Siempre recordaré una lección del entonces gobernador de Antioquia, Álvaro Uribe Vélez, cuando frente a nuestra defendida “neutralidad periodística”, solíamos incurrir en la tibieza de no condenar abiertamente las acciones violentas de la guerrilla o de los paramilitares, precisamente, por el prurito de defender la neutralidad, en el sentido de “ni de aquí ni de allá”, pero, en ese mismo sentido de “ni contra aquí ni contra allá”. Entonces, molesto con el fallido atentado de las FARC al periódico El Mundo de Medellín, Uribe dijo: “No, Roger, ustedes no pueden ser neutrales frente a actores o acciones que atenten contra la Constitución y contra las instituciones. Ustedes tienen que tomar partido y rechazarlo con todo el poder que les otorga el periodismo libre, independiente, veraz y defensor del bien común”.
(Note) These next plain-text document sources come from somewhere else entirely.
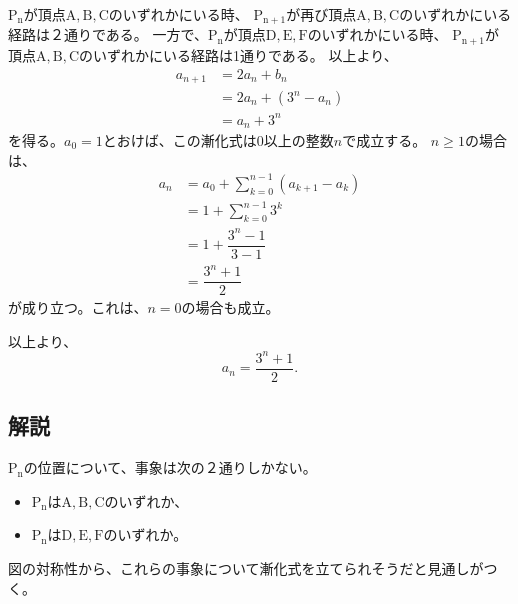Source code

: \documentclass[dvipdfmx,a4paper]{jsarticle}
\newcommand{\2}{I\hspace{-1pt}I}
\newcommand{\3}{I\hspace{-1pt}I\hspace{-1pt}I}
\begin{document}
    $\mathrm{P_n}$が頂点$\mathrm{A,B,C}$のいずれかにいる時、
    $\mathrm{P_{n+1}}$が再び頂点$\mathrm{A,B,C}$のいずれかにいる経路は２通りである。
    一方で、$\mathrm{P_n}$が頂点$\mathrm{D,E,F}$のいずれかにいる時、
    $\mathrm{P_{n+1}}$が頂点$\mathrm{A,B,C}$のいずれかにいる経路は1通りである。
    以上より、
    \begin{align*}
        a_{n+1} &= 2a_n + b_n \\
                &= 2a_n + (3^n-a_n) \\
                &= a_n + 3^n
    \end{align*}
    を得る。$a_0=1$とおけば、この漸化式は0以上の整数$n$で成立する。
    $n \geq 1$の場合は、
    \begin{align*}\displaystyle
        a_n &= a_0 + \sum_{k=0}^{n-1} (a_{k+1} - a_k) \\
            &= 1 + \sum_{k=0}^{n-1} 3^k \\
            &= 1 + \dfrac{3^n-1}{3-1} \\
            &= \dfrac{3^n+1}{2}
    \end{align*}
    が成り立つ。これは、$n=0$の場合も成立。

    以上より、
    \begin{equation*}
        a_n = \dfrac{3^n+1}{2}.
    \end{equation*}
    

    \subsection{解説}
    $\mathrm{P_n}$の位置について、事象は次の２通りしかない。
    \begin{itemize}
        \item $\mathrm{P_n}$は$\mathrm{A, B, C}$のいずれか、
        \item $\mathrm{P_n}$は$\mathrm{D, E, F}$のいずれか。
    \end{itemize}
    図の対称性から、これらの事象について漸化式を立てられそうだと見通しがつく。
\end{document}
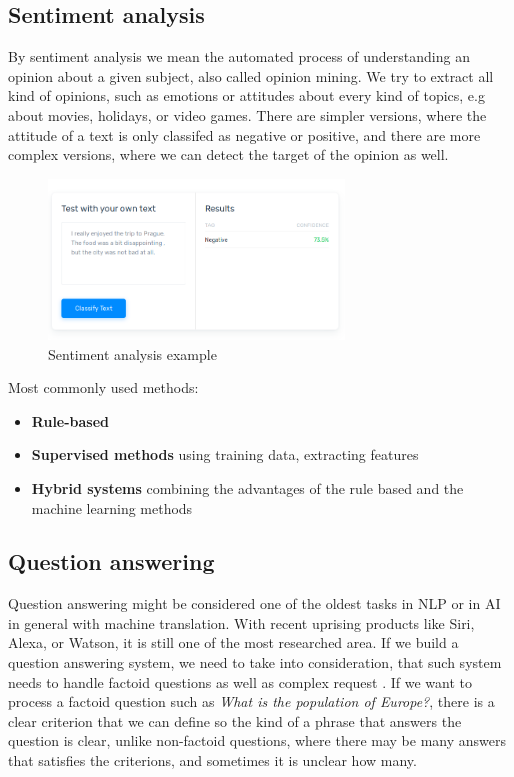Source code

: \subsection{Sentiment analysis}

By sentiment analysis we mean the automated process of understanding an opinion about a given subject, also called opinion mining. We try to extract all kind of opinions, such as emotions or attitudes about every kind of topics, e.g about movies, holidays, or video games. There are simpler versions, where the attitude of a text is only classifed as negative or positive, and there are more complex versions, where we can detect the target of the opinion as well.

\begin{figure}[h]
	\centering
	\includegraphics[width=0.7\textwidth]{figures/sentiment}
	\caption{Sentiment analysis example}
	\label{fig:sen}
\end{figure}
Most commonly used methods:
\begin{itemize}
	\item \textbf{Rule-based}
	\item \textbf{Supervised methods} using training data, extracting features
	\item \textbf{Hybrid systems} combining the advantages of the rule based and the machine learning methods
\end{itemize}

\subsection{Question answering}
Question answering might be considered one of the oldest tasks in NLP or in AI in general with machine translation. With recent uprising products like Siri, Alexa, or Watson, it is still one of the most researched area.
If we build a question answering system, we need to take into consideration, that such system needs to handle factoid questions as well as complex request \cite{Ralph:2017}. If we want to process a factoid question such as \textit{What is the population of Europe?}, there is a clear criterion that we can define so the kind of a phrase that answers the question is clear, unlike non-factoid questions, where there may be many answers that satisfies the criterions, and sometimes it is unclear how many.


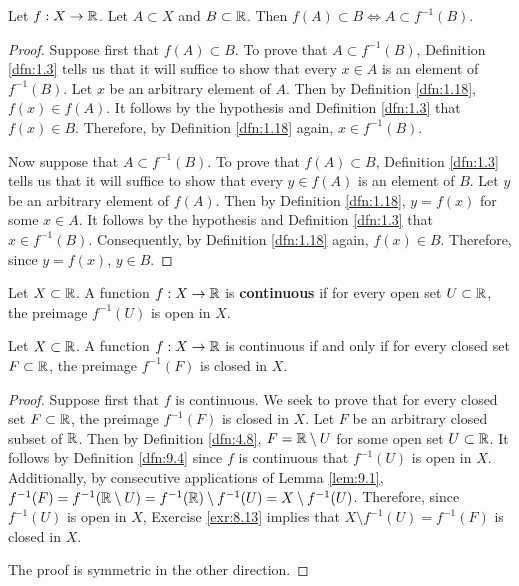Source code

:\documentclass[../main.tex]{subfiles}
\begin{document}
\begin{exercise}\label{exr:9.3}
    Let $f:X\to\mathbb{R}$. Let $A\subset X$ and $B\subset\mathbb{R}$. Then $f(A)\subset B\Longleftrightarrow A\subset f^{-1}(B)$.
    \begin{proof}
        Suppose first that $f(A)\subset B$. To prove that $A\subset f^{-1}(B)$, Definition \ref{dfn:1.3} tells us that it will suffice to show that every $x\in A$ is an element of $f^{-1}(B)$. Let $x$ be an arbitrary element of $A$. Then by Definition \ref{dfn:1.18}, $f(x)\in f(A)$. It follows by the hypothesis and Definition \ref{dfn:1.3} that $f(x)\in B$. Therefore, by Definition \ref{dfn:1.18} again, $x\in f^{-1}(B)$.\par
        Now suppose that $A\subset f^{-1}(B)$. To prove that $f(A)\subset B$, Definition \ref{dfn:1.3} tells us that it will suffice to show that every $y\in f(A)$ is an element of $B$. Let $y$ be an arbitrary element of $f(A)$. Then by Definition \ref{dfn:1.18}, $y=f(x)$ for some $x\in A$. It follows by the hypothesis and Definition \ref{dfn:1.3} that $x\in f^{-1}(B)$. Consequently, by Definition \ref{dfn:1.18} again, $f(x)\in B$. Therefore, since $y=f(x)$, $y\in B$.
    \end{proof}
\end{exercise}

\begin{definition}\label{dfn:9.4}
    Let $X\subset\mathbb{R}$. A function $f:X\to\mathbb{R}$ is \textbf{continuous} if for every open set $U\subset\mathbb{R}$, the preimage $f^{-1}(U)$ is open in $X$.
\end{definition}

\begin{proposition}\label{prp:9.5}
    Let $X\subset\mathbb{R}$. A function $f:X\to\mathbb{R}$ is continuous if and only if for every closed set $F\subset\mathbb{R}$, the preimage $f^{-1}(F)$ is closed in $X$.
    \begin{proof}
        Suppose first that $f$ is continuous. We seek to prove that for every closed set $F\subset\mathbb{R}$, the preimage $f^{-1}(F)$ is closed in $X$. Let $F$ be an arbitrary closed subset of $\mathbb{R}$. Then by Definition \ref{dfn:4.8}, $F=\mathbb{R}\setminus U$ for some open set $U\subset\mathbb{R}$. It follows by Definition \ref{dfn:9.4} since $f$ is continuous that $f^{-1}(U)$ is open in $X$. Additionally, by consecutive applications of Lemma \ref{lem:9.1}, $f^{-1}(F)=f^{-1}(\mathbb{R}\setminus U)=f^{-1}(\mathbb{R})\setminus f^{-1}(U)=X\setminus f^{-1}(U)$. Therefore, since $f^{-1}(U)$ is open in $X$, Exercise \ref{exr:8.13} implies that $X\setminus f^{-1}(U)=f^{-1}(F)$ is closed in $X$.\par
        The proof is symmetric in the other direction.
    \end{proof}
\end{proposition}
\end{document}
Hasta hoy, así lo creo. Pero es un llamado que trasciende el oficio del periodismo: debe devolvérsele a la clase política e irradiarlo sobre toda la ciudadanía, que al entenderlo y ponerlo en práctica, sabrá tomar las decisiones más inteligentes, para el bienestar de todos los colombianos.
La Constitución Política de 1991 no es un simple documento jurídico. Es el pacto de convivencia que define lo que somos y lo que aspiramos a ser como Nación. En ella se consagran los principios que orientan toda la estructura del Estado: la dignidad humana, la prevalencia del interés general, la participación ciudadana, la pluralidad, la justicia, la igualdad, la libertad y la verdad. También se consagran los valores que deben guiar la función pública y la vida en sociedad: el respeto, la honestidad, la responsabilidad, la tolerancia, la disciplina, el compromiso, la transparencia y la solidaridad. Además de los derechos fundamentales que son la garantía de la dignidad humana: la vida, la libertad, la honra, el buen nombre, la intimidad, el debido proceso, la libertad de expresión, la educación, la salud, el trabajo y la paz.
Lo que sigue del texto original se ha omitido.